We study algorithms for clustering data that were recently proposed by Balcan, Blum and Gupta in SODA’09 [4] and that have already given rise to two follow-up papers. The input for the clustering problem consists of points in a metric space and a number *k*, specifying the desired number of clusters. The algorithms find a clustering that is provably close to a target clustering, provided that the instance has the “( 1 + *α*, *ε*)-property”, which means that the instance is such that all solutions to the *k*-median problem for which the objective value is at most (1 + *α*) times the optimal objective value correspond to clusterings that misclassify at most an *ε* fraction of the points with respect to the target clustering. We investigate the theoretical and practical implications of their results.

Our main contributions are as follows. First, we show that instances that have the ( 1 + *α*, *ε*)-property and for which, additionally, the clusters in the target clustering are large, are easier than general instances: the algorithm proposed in [4] is a constant factor approximation algorithm with an approximation guarantee that is better than the known hardness of approximation for general instances.
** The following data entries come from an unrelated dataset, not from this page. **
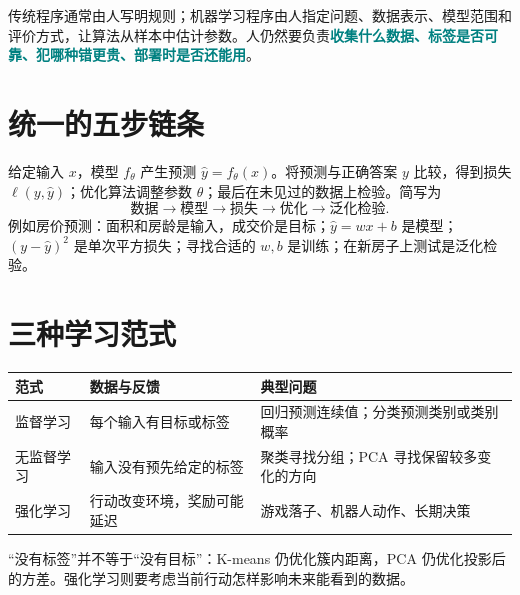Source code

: \documentclass[UTF8,11pt,oneside]{ctexbook}
\newcommand{\key}[1]{\textcolor{teal}{\bfseries #1}}
\begin{document}
传统程序通常由人写明规则；机器学习程序由人指定问题、数据表示、模型范围和评价方式，让算法从样本中估计参数。人仍然要负责\key{收集什么数据、标签是否可靠、犯哪种错更贵、部署时是否还能用}。

\section{统一的五步链条}
给定输入 $x$，模型 $f_\theta$ 产生预测 $\hat y=f_\theta(x)$。将预测与正确答案 $y$ 比较，得到损失 $\ell(y,\hat y)$；优化算法调整参数 $\theta$；最后在未见过的数据上检验。简写为
\[
\boxed{\text{数据}\longrightarrow\text{模型}\longrightarrow\text{损失}\longrightarrow\text{优化}\longrightarrow\text{泛化检验}}.
\]
例如房价预测：面积和房龄是输入，成交价是目标；$\hat y=wx+b$ 是模型；$(y-\hat y)^2$ 是单次平方损失；寻找合适的 $w,b$ 是训练；在新房子上测试是泛化检验。

\section{三种学习范式}
\begin{center}\begin{tabular}{p{2.4cm}p{4.7cm}p{6.1cm}}\toprule
范式&数据与反馈&典型问题\\\midrule
监督学习&每个输入有目标或标签&回归预测连续值；分类预测类别或类别概率\\
无监督学习&输入没有预先给定的标签&聚类寻找分组；PCA 寻找保留较多变化的方向\\
强化学习&行动改变环境，奖励可能延迟&游戏落子、机器人动作、长期决策\\\bottomrule\end{tabular}\end{center}
“没有标签”并不等于“没有目标”：K-means 仍优化簇内距离，PCA 仍优化投影后的方差。强化学习则要考虑当前行动怎样影响未来能看到的数据。
\end{document}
Further, we show that it is *NP*-hard to check if an instance satisfies the ( 1 + *α*, *ε*)-property for a given (*α*, *ε*); the algorithms in [4] need such *α* and *ε* as input parameters, however. We propose ways to use their algorithms even if we do not know values of *α* and *ε* for which the assumption holds. Finally, we implement these methods and other popular methods, and test them on real world data sets. We find that on these data sets there are no *α* and *ε* so that the dataset has both ( 1 + *α*, *ε*)-property and sufficiently large clusters in the target solution. For the general case, we show that on our data sets the performance guarantee proved by [4] is meaningless for the values of *α*, *ε* such that the data set has the ( 1 + *α*, *ε*)-property. The algorithm nonetheless gives reasonable results, although it is outperformed by other methods.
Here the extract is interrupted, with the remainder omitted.